#### Records

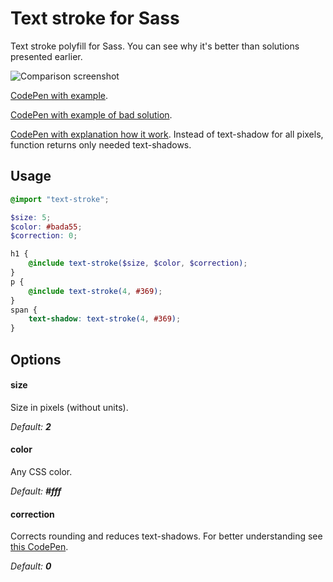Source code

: # Text stroke for Sass

Text stroke polyfill for Sass. You can see why it's better than solutions presented earlier.

![Comparison screenshot](https://rawgit.com/hudochenkov/sass-text-stroke/master/example.png)

[CodePen with example](http://codepen.io/hudochenkov/pen/RPKBoO?editors=110).

[CodePen with example of bad solution](http://codepen.io/hudochenkov/pen/yNgqVg?editors=110).

[CodePen with explanation how it work](http://codepen.io/hudochenkov/pen/BNpxMr?editors=110). Instead of text-shadow for all pixels, function returns only needed text-shadows.

## Usage

```scss
@import "text-stroke";

$size: 5;
$color: #bada55;
$correction: 0;

h1 {
    @include text-stroke($size, $color, $correction);
}
p {
    @include text-stroke(4, #369);
}
span {
    text-shadow: text-stroke(4, #369);
}
```

## Options

#### size

Size in pixels (without units).

_Default: **2**_

#### color

Any CSS color.

_Default: **#fff**_

#### correction

Corrects rounding and reduces text-shadows.  For better understanding see [this CodePen](http://codepen.io/hudochenkov/pen/BNpxMr?editors=110).

_Default: **0**_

########

The copy you produce must match the entries above exactly, except that it has no pictures.

Source code

: # Text stroke for Sass

Text stroke polyfill for Sass. You can see why it's better than solutions presented earlier.

![Comparison screenshot](https://rawgit.com/hudochenkov/sass-text-stroke/master/example.png)

[CodePen with example](http://codepen.io/hudochenkov/pen/RPKBoO?editors=110).

[CodePen with example of bad solution](http://codepen.io/hudochenkov/pen/yNgqVg?editors=110).

[CodePen with explanation how it work](http://codepen.io/hudochenkov/pen/BNpxMr?editors=110). Instead of text-shadow for all pixels, function returns only needed text-shadows.

## Usage

```scss
@import "text-stroke";

$size: 5;
$color: #bada55;
$correction: 0;

h1 {
    @include text-stroke($size, $color, $correction);
}
p {
    @include text-stroke(4, #369);
}
span {
    text-shadow: text-stroke(4, #369);
}
```

## Options

#### size

Size in pixels (without units).

_Default: **2**_

#### color

Any CSS color.

_Default: **#fff**_

#### correction

Corrects rounding and reduces text-shadows.  For better understanding see [this CodePen](http://codepen.io/hudochenkov/pen/BNpxMr?editors=110).

_Default: **0**_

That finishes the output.